Ascending: The Liberation of Native Art

Ascending: The Liberation of Native Art is a community exhibition shaped by the collective talents of the artists and curated by Brooke Waldron (Narragansett ancestry).  
The exhibition challenges stereotypes imposed on Native communities, who are often portrayed as historical or frozen in time. Jaune Quick-to-See Smith referred to this bias as the “buckskin ceiling.” An article in the New York Times, “The Buckskin Ceiling and its Discontents” (2000) further explains the concept as “an art-world bias that makes space for traditional beadwork, buckskins and trading-post blankets, and ignores almost everything else.” Ascending highlights how Native cultural expression belongs firmly within the contemporary art world, challenging the boundaries that have historically separated “art” from what has often been labeled as “craft,” underscoring both as vital forms of contemporary expression. As stated by Waldron, "everyone benefits from broader Native representation, it engages cultural understanding, expands public knowledge, and protects the integrity of our shared history."
Ascending: The Liberation of Native Art celebrates the richness of contemporary Native expression in the works of Julia Marden (Aquinnah Wampanoag); Joshua Carter (Mashantucket Pequot); Kathy Atkins (Tuscarora); Miciah Stasis-Harding (Herring Pond Wampanoag); and Scott Foster (Hassanamisco Nipmuc). The exhibition also includes the work of curator Brooke Waldron (Narragansett ancestry).
 Please join us on Friday March 27 for the opening reception and a keynote presentation, In Our Own WordsMuseums, Memory, and Native Expression, by Felicia Bartley MA (Isleta Pueblo). Through the lens of her experience as a Tiwa woman and Curator of Native American and Indigenous History, she will attest to the self- determined diverse cultural language and cultural practices of Native North American communities for millennia, and will provide an overview on harmful museum practices, a censorship of Native voices, and the attempt to undermine Native political and cultural sovereignty. 

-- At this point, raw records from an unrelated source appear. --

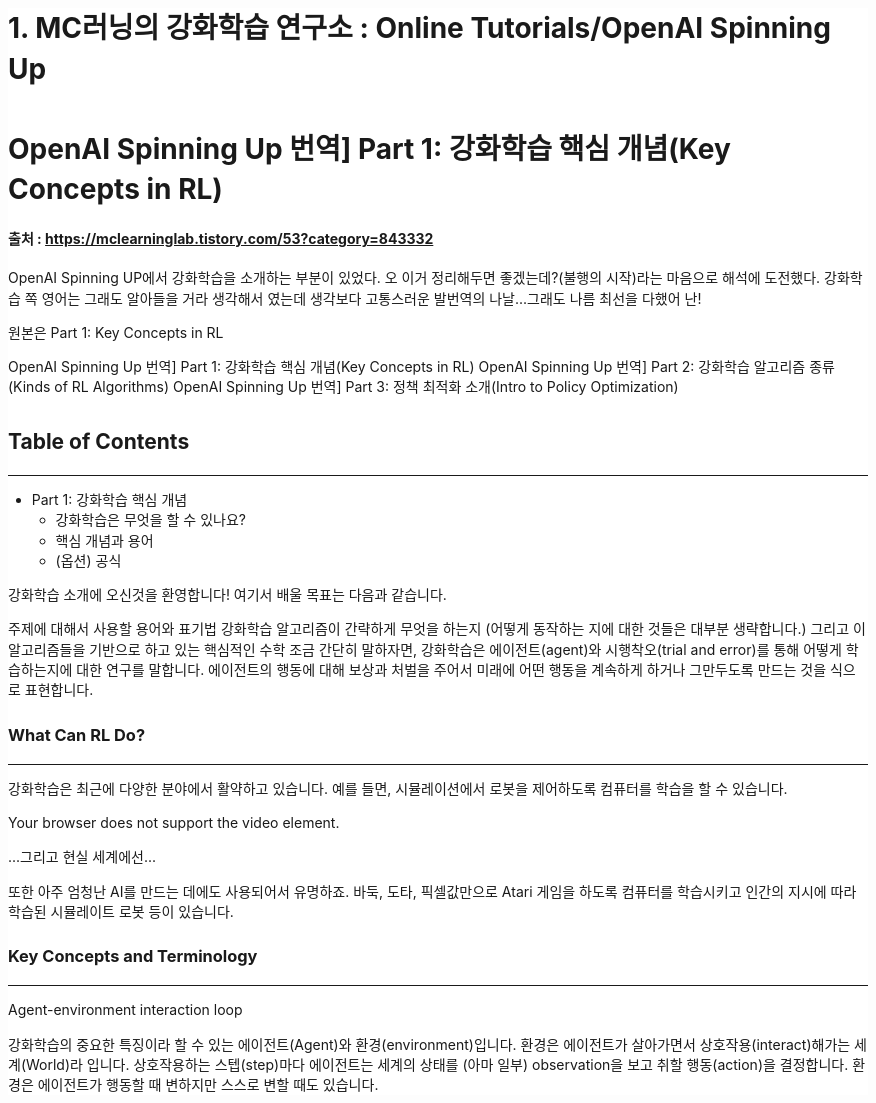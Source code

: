 # 1. MC러닝의 강화학습 연구소 : Online Tutorials/OpenAI Spinning Up
# OpenAI Spinning Up 번역] Part 1: 강화학습 핵심 개념(Key Concepts in RL)
#### 출처 : https://mclearninglab.tistory.com/53?category=843332

OpenAI Spinning UP에서 강화학습을 소개하는 부분이 있었다. 오 이거 정리해두면 좋겠는데?(불행의 시작)라는 마음으로 해석에 도전했다. 강화학습 쪽 영어는 그래도 알아들을 거라 생각해서 였는데 생각보다 고통스러운 발번역의 나날...그래도 나름 최선을 다했어 난!

원본은 Part 1: Key Concepts in RL

OpenAI Spinning Up 번역] Part 1: 강화학습 핵심 개념(Key Concepts in RL)
OpenAI Spinning Up 번역] Part 2: 강화학습 알고리즘 종류(Kinds of RL Algorithms)
OpenAI Spinning Up 번역] Part 3: 정책 최적화 소개(Intro to Policy Optimization)

## Table of Contents
---

* Part 1: 강화학습 핵심 개념
    * 강화학습은 무엇을 할 수 있나요?
    * 핵심 개념과 용어
    * (옵션) 공식

강화학습 소개에 오신것을 환영합니다! 여기서 배울 목표는 다음과 같습니다.

주제에 대해서 사용할 용어와 표기법
강화학습 알고리즘이 간략하게 무엇을 하는지 (어떻게 동작하는 지에 대한 것들은 대부분 생략합니다.)
그리고 이 알고리즘들을 기반으로 하고 있는 핵심적인 수학 조금
간단히 말하자면, 강화학습은 에이전트(agent)와 시행착오(trial and error)를 통해 어떻게 학습하는지에 대한 연구를 말합니다. 에이전트의 행동에 대해 보상과 처벌을 주어서 미래에 어떤 행동을 계속하게 하거나 그만두도록 만드는 것을 식으로 표현합니다.

### What Can RL Do?
---

강화학습은 최근에 다양한 분야에서 활약하고 있습니다. 예를 들면, 시뮬레이션에서 로봇을 제어하도록 컴퓨터를 학습을 할 수 있습니다.

Your browser does not support the video element.

...그리고 현실 세계에선...

또한 아주 엄청난 AI를 만드는 데에도 사용되어서 유명하죠. 바둑, 도타, 픽셀값만으로 Atari 게임을 하도록 컴퓨터를 학습시키고 인간의 지시에 따라 학습된 시뮬레이트 로봇 등이 있습니다.

### Key Concepts and Terminology
---
Agent-environment interaction loop

강화학습의 중요한 특징이라 할 수 있는 에이전트(Agent)와 환경(environment)입니다. 환경은 에이전트가 살아가면서 상호작용(interact)해가는 세계(World)라 입니다. 상호작용하는 스텝(step)마다 에이전트는 세계의 상태를 (아마 일부) observation을 보고 취할 행동(action)을 결정합니다. 환경은 에이전트가 행동할 때 변하지만 스스로 변할 때도 있습니다.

Exhibition dates: March 27- April 26, 2026

Gallery hours: Thursday – Sunday 12-4 pm

Branford House, 2nd floor

1084 Shennecossett Rd. Groton, CT

UConn Avery Point Sculpture Walk

UConn Avery Point presents a permanent collection of sculptures displayed along the campus’s shoreline path. The collection is on view for the public year-round. Look for new sculptures to be added in May 2026 as part of the next annual Open Air exhibition which will be on view from June to October 2026.